What is needed:
All that should come back is the lines of the data below from the one containing "Licensed under the" to the one containing "limitations under the License.", inclusive, exactly as they stand.

(Records shown)

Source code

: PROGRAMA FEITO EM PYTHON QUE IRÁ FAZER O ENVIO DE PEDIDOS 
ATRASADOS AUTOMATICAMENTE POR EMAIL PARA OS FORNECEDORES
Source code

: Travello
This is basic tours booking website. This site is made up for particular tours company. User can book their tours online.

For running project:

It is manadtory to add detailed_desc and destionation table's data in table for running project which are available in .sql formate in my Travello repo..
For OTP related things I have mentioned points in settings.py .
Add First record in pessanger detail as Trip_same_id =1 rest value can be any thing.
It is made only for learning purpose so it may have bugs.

(End Records shown)
(Records shown)

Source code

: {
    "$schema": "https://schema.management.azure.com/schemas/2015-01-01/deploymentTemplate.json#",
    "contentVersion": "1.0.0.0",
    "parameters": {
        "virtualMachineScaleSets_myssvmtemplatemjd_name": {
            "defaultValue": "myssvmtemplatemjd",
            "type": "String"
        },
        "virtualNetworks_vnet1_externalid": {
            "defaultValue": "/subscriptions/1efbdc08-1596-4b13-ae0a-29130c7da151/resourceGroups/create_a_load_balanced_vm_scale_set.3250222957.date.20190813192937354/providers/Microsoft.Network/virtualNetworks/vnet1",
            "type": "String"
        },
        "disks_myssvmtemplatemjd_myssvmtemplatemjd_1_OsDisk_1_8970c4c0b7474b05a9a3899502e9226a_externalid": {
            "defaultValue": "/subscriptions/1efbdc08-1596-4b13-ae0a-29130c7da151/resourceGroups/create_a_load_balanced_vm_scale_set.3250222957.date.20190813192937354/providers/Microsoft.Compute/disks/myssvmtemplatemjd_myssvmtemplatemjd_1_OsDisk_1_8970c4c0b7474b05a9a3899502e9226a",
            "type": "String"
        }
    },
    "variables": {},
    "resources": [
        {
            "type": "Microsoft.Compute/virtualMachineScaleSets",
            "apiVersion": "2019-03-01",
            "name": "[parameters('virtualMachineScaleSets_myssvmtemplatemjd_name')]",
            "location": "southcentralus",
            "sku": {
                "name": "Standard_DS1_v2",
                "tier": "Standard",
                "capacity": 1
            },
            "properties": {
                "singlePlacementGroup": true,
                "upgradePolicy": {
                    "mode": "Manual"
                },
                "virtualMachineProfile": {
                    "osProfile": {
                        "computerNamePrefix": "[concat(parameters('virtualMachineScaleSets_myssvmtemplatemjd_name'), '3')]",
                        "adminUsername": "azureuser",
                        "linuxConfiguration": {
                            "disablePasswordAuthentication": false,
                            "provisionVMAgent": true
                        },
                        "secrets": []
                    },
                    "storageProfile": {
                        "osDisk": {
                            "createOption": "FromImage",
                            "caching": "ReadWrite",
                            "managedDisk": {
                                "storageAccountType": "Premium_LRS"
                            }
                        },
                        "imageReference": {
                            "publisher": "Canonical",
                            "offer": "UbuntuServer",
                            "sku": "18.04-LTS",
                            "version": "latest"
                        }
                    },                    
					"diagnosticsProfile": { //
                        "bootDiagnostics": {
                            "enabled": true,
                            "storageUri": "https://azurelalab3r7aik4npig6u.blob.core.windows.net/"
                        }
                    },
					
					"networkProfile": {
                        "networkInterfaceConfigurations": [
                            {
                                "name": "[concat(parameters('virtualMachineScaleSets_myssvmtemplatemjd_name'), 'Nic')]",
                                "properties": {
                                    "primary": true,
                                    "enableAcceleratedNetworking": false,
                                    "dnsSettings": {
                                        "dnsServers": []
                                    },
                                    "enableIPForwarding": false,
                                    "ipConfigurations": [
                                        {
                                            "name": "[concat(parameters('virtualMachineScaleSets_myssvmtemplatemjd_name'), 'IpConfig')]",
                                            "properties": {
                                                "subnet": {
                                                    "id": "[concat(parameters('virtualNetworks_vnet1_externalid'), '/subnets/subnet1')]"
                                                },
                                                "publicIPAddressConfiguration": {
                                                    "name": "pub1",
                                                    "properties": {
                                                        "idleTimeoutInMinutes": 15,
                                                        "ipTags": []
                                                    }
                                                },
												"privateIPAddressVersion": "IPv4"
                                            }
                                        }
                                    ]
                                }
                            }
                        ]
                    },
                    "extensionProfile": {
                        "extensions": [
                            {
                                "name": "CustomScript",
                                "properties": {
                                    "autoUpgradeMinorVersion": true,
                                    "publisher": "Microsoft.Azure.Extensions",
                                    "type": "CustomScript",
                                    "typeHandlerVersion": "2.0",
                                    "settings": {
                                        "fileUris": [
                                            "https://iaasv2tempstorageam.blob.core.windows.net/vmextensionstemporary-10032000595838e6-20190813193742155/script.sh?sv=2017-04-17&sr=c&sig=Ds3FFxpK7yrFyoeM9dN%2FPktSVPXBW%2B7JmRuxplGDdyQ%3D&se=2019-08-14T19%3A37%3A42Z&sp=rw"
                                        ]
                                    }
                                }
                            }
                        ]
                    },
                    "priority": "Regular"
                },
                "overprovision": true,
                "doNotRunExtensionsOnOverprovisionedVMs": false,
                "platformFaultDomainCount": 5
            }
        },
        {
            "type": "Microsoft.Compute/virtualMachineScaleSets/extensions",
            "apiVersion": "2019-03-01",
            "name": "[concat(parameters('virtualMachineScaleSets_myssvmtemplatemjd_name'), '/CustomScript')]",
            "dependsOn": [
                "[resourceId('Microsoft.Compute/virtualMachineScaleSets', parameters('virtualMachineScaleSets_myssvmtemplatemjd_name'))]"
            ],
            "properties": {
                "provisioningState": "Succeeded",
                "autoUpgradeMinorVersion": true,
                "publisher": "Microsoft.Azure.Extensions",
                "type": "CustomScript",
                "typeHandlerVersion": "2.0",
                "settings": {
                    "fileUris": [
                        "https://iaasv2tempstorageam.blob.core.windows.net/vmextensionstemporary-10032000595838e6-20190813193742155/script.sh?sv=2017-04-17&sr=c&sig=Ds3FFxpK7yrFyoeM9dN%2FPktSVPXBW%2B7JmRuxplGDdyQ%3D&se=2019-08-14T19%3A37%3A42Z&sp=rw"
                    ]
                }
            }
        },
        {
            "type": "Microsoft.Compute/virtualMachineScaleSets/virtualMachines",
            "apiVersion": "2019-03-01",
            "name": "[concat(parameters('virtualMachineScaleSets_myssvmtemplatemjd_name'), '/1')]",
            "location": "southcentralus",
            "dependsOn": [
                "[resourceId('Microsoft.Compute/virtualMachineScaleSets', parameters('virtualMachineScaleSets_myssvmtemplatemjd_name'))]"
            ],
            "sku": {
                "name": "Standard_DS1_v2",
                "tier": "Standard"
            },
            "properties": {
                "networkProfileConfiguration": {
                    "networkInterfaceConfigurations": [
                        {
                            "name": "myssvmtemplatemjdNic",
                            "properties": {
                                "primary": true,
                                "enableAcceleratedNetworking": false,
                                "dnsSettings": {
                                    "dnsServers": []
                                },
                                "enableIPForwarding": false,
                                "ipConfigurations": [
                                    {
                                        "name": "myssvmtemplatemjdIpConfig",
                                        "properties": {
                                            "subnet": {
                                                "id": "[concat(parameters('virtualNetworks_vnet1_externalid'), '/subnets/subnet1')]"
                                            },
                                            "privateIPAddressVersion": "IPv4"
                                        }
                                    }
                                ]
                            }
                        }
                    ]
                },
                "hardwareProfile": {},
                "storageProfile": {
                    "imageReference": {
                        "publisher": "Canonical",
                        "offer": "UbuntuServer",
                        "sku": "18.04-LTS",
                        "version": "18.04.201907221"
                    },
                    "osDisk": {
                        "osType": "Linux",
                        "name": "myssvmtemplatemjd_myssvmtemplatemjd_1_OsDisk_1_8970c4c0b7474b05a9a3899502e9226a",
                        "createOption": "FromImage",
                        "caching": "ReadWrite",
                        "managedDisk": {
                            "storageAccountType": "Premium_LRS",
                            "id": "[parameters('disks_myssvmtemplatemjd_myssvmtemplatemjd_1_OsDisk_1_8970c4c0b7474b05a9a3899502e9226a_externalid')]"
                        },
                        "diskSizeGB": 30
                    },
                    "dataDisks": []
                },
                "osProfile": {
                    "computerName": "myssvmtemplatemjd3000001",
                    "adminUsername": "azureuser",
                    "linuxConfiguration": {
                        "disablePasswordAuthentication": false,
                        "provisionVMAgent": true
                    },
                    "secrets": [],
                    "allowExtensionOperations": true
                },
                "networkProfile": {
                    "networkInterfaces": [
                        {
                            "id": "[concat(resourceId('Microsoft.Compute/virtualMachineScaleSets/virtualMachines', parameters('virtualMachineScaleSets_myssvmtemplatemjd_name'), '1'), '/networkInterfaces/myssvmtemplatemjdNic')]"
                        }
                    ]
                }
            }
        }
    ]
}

(End Records shown)
(Records shown)

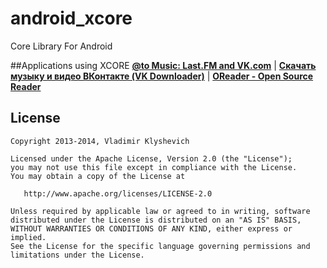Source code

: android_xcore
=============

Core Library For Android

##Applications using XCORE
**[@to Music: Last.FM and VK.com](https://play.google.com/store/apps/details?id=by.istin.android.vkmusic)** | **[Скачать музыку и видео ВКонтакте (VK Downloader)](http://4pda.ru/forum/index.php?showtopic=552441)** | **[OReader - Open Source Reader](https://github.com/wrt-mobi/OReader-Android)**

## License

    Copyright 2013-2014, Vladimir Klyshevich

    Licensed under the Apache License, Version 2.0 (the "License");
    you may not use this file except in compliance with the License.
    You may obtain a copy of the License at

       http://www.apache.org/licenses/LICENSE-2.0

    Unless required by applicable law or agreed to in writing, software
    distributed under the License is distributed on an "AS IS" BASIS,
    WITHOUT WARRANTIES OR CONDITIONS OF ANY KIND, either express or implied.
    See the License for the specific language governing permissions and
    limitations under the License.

(End Records shown)

Exercise solution:
    Licensed under the Apache License, Version 2.0 (the "License");
    you may not use this file except in compliance with the License.
    You may obtain a copy of the License at

       http://www.apache.org/licenses/LICENSE-2.0

    Unless required by applicable law or agreed to in writing, software
    distributed under the License is distributed on an "AS IS" BASIS,
    WITHOUT WARRANTIES OR CONDITIONS OF ANY KIND, either express or implied.
    See the License for the specific language governing permissions and
    limitations under the License.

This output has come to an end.